Third, technology could ultimately compress the buying process into an experience as straightforward as a purchase from Amazon. “In the residential market, the holy grail we talk about is the ‘one-click close’. You do a virtual tour, you hit that button and it’s done,” Opperman suggests.

However, none of the property experts that the FT polled expects that to happen soon, and the majority of innovation in residential property is currently aimed at improving the existing buying process, rather than reinventing it.

One of the more ambitious projects in this area began in early 2019, when the Land Registry worked with Mishcon de Reya to process a transaction digitally using blockchain. As a distributed database technology, blockchain could increase transparency, speed and security, says Kirby. 

Blockchain could bring “extraordinary value” to the real estate industry, says David Fisher, founder of Integra Ledger, which uses the technology to authenticate legal documents and help automate their transfer. 

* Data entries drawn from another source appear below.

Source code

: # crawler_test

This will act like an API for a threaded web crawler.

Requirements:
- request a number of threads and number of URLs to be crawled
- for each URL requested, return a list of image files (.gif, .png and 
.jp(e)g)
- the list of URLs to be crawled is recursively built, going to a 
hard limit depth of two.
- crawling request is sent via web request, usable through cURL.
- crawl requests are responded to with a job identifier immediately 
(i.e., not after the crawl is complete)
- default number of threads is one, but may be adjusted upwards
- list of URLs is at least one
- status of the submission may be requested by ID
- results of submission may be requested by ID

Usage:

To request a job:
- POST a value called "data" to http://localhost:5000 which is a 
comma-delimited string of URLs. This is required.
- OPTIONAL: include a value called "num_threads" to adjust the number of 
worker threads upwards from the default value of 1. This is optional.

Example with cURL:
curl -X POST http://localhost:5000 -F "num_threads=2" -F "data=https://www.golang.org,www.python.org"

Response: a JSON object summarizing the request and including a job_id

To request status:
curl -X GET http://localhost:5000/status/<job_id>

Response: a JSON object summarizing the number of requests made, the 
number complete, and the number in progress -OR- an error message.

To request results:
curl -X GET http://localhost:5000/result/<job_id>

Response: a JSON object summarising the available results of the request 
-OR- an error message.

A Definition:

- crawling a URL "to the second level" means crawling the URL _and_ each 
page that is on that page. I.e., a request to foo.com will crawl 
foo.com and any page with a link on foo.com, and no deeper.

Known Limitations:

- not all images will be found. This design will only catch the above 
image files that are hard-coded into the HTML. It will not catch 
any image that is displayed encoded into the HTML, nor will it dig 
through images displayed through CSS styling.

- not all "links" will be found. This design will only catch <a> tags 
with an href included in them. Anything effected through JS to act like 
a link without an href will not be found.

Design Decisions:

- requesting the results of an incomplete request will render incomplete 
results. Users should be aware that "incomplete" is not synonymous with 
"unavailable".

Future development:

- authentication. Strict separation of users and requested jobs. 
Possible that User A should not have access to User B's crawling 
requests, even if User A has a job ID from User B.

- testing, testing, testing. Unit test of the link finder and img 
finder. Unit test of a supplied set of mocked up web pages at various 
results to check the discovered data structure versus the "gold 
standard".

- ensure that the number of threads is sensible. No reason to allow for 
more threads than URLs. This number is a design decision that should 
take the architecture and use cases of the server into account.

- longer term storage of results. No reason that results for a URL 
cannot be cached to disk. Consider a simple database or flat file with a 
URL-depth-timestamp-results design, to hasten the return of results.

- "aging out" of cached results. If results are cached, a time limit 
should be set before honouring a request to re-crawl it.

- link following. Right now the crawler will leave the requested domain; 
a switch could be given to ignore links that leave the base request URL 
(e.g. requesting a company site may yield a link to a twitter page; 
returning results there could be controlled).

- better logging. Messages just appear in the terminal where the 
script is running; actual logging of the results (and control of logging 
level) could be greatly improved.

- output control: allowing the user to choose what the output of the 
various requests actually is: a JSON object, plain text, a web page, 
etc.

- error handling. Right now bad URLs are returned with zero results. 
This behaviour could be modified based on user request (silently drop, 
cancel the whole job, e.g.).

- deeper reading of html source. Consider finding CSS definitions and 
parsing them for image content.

“For commercial real estate — the largest asset class in the world and also one of the most chaotic and manual — there is massive value locked up in documents and contracts,” he points out. “Technology removes administrative costs and errors. Two parties can transact with less friction without requiring huge changes in behaviour.”

Contract handling adds to blockchain’s existing applications, from underpinning cryptocurrencies to authenticating precious stones. But more important than the database aspect is the act of digitising large chunks of the sales process, cutting out paperwork and intermediaries. “The underlying tech is not so important; but [its existence] has forced people to rethink how they do things,” says Kirby.

Even so, change is likely to come gradually in a property sector that has often been slow to adopt new technology.

In a survey conducted last year, global property company JLL asked real estate investors to rank the long-term trends affecting real estate. Top of the list was climate change, followed by the risk of a global recession. Proptech ranked sixth.

“The right here, right now stuff is focused on improving customer experience and efficiency,” admits Kirby. “Wholesale changes [such as using blockchain for residential transactions] are probably more for the future.”